Source: Asia Times
The Chinese Communist Party is celebrating the 100th anniversary of its founding in 1921. For most of those decades, the party sought to restrict or obliterate traditional religious practices, which it considered part of China’s “feudal” past.
But since the late 1970s, the party has slowly permitted a multifaceted and far-reaching revival of religion. More recently, President and Communist Party leader Xi Jinping has endorsed continued party tolerance for religion as filling a moral void that has developed amid China’s fast-paced economic growth.
This support does come with caveats and restrictions, however, including the demand that religious leaders support the Communist Party.
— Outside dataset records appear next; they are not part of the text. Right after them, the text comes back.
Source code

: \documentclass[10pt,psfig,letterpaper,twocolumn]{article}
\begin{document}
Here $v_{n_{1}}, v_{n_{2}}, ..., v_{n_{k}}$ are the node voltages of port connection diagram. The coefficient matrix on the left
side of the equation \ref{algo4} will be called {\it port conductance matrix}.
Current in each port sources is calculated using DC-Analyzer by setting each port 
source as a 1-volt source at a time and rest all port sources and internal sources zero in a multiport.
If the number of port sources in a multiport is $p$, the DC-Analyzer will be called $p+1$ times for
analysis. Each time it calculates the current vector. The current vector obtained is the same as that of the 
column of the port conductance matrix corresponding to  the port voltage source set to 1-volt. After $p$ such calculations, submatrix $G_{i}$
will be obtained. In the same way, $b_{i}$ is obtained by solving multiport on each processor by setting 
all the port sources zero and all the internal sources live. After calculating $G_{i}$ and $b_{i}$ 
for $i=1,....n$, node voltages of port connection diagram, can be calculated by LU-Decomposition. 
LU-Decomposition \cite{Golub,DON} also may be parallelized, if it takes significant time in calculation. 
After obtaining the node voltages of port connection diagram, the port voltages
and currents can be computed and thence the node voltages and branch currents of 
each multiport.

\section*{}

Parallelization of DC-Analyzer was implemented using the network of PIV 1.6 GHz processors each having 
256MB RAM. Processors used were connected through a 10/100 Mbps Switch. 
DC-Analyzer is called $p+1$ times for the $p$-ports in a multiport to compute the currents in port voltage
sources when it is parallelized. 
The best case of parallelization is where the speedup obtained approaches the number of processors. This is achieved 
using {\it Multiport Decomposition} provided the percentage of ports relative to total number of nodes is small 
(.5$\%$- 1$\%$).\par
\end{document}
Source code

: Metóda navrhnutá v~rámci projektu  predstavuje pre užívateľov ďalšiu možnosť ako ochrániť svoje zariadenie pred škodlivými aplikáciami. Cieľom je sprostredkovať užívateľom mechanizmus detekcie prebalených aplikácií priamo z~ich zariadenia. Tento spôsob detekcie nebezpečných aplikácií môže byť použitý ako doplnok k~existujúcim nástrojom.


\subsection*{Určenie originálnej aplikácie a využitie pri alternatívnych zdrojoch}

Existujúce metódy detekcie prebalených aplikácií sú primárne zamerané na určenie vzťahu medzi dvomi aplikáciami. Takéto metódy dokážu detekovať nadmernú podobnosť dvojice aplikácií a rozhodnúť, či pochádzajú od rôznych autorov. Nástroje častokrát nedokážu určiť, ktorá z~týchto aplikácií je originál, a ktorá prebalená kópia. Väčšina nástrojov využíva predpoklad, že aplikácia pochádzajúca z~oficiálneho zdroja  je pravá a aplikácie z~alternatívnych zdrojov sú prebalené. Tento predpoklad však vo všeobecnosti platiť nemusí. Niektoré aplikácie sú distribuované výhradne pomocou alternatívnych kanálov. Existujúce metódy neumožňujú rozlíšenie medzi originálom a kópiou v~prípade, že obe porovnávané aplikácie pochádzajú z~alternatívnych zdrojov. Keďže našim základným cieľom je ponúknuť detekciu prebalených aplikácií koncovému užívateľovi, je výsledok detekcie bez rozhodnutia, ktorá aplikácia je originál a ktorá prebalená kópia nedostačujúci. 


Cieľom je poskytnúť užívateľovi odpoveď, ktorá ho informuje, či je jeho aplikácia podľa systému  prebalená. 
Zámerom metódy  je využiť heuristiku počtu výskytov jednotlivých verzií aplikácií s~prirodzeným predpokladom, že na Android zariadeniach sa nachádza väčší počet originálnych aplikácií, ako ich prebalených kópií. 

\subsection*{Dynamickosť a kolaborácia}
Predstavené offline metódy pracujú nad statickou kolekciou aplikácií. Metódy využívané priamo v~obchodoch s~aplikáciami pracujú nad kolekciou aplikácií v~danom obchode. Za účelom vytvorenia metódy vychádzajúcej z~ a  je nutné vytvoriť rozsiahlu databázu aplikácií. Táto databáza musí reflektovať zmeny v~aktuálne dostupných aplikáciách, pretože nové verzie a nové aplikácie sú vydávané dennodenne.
All temples and churches were shut down or destroyed. Any form of religious activity was prohibited, even as there was forceful promotion of the cult of Mao (Zedong), which assumed the role of an officially sanctioned religion.
As part of major reforms and a loosening of social controls, initiated in the late 1970s, the party has slowly accepted a range of behaviors and traditions that fulfill religious needs or provide spiritual outlets. Buddhism, Taoism, Catholicism, Islam and Protestantism – the five officially recognized religions – have staged comebacks, albeit with varying success.
There are increasing numbers of local temples, associations, pilgrimages and festivals, and growing numbers of Buddhist, Christian and Taoist clergy. Many religious sites are open for private worship and communal service and frequented by people from all walks of life.
Local governments are often keen to restore and promote religious establishments, largely to stimulate tourism and local economic development.